There are two major challenges that Long-Term Care (LTC) Nurses face, and they stem from the rise in acuity of patients and associated staffing issues.

Higher Acuity

Higher acuity simply means more complex. Patients are living longer and longer with more chronic conditions and requiring more care. This is true across all healthcare settings. The implications this has for a long-term care nurse is that they are tasked with more complex and challenging medical patients in a setting that is not acute. While it presents challenges, it is a great opportunity for nurses to practice and advance their nursing skills. Nurses may be assigned to patients that, for example, have complex wound dressings that are time-consuming, thus developing nursing skills as well as time management.

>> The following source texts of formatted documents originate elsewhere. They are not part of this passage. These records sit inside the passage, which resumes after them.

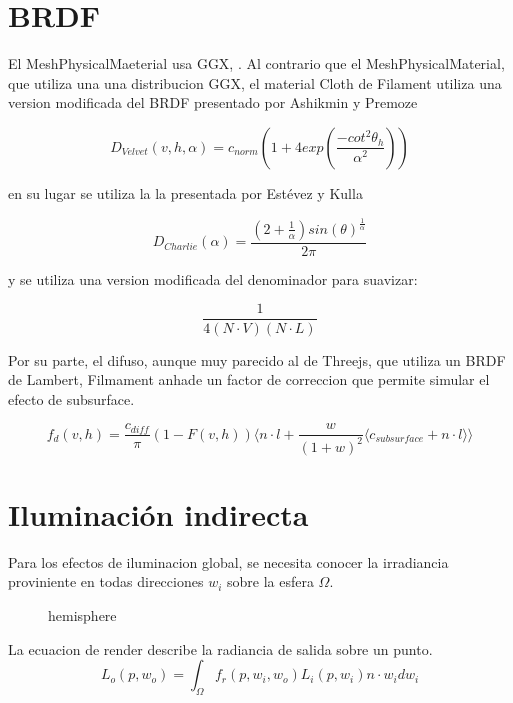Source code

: \section{BRDF}
El MeshPhysicalMaeterial usa GGX, \autocite{ggx}.
Al contrario que el MeshPhysicalMaterial, que utiliza una una distribucion GGX, el material
Cloth de Filament utiliza una  version modificada del BRDF presentado por Ashikmin y Premoze
\autocite{velvet}

\begin{equation}
D_{Velvet}(v, h, \alpha) = c_{norm} (
	1 + 4exp \left(\frac{-cot^2\theta_h}{\alpha^2}\right)
)
\end{equation}

en su lugar se utiliza la la presentada por Est\'evez y Kulla \autocite{sheen}

\begin{equation}
  D_{Charlie}(\alpha) = \frac
    {(2 + \frac{1}{\alpha})sin(\theta)^\frac{1}{\alpha}}
    {2\pi}
\end{equation}

y se utiliza una version modificada del denominador para suavizar:

\begin{equation}
\frac{1}{4(N\cdot{V})(N\cdot{L})}
\end{equation}

Por su parte, el difuso, aunque muy parecido al de Threejs, que utiliza un BRDF de Lambert,
Filmament anhade un factor de correccion que permite simular el efecto de subsurface.

\begin{equation}
f_d(v, h) = \frac{c_{diff}}{\pi}(1 - F(v, h))
\Bigg\langle
n\cdot{l} + \frac{w}{(1+ w)^2}\langle c_{subsurface} + n \cdot{l} \rangle
\Bigg\rangle
\end{equation}

\section{Iluminaci\'on indirecta}
Para los efectos de iluminacion global, se necesita conocer la irradiancia proviniente en todas
direcciones $w_i$ sobre la esfera $\Omega$.

\begin{figure}[H]
  \vspace{0.5cm}
  \centering
  \caption{hemisphere}
\end{figure}

La ecuacion de render describe la radiancia de salida sobre un punto.
\begin{equation}
L_o(p, w_o) = \int_{\Omega} f_r(p, w_i, w_o)L_i(p, w_i)n\cdot{w_i}dw_i
\end{equation}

Piggybacking on the higher acuity challenges, LTC facilities may have only one or two doctors (depending on the size of the facility) that are responsible for the care of patients. There are teams of clinical staff including nurses, a social worker, case manager, nursing assistants, med techs and other staff to assist with patients. However, due to the complexity of some patients, the time it takes to complete patient care is higher and thus spreads staffing thin. LTC facilities with staffing issues struggle when staff need to take vacations or call out ill, which can contribute to lower job satisfaction and a higher turnover rate.

Both of these challenges can be improved. Staffing changes to account for acuity of patients has been practiced and implemented in many facilities. The previous model was based on numbers rather than acuity. These updated have improved patient and employee satisfaction, ensuring the nurses have adequate support and time to provide the best care to their patients.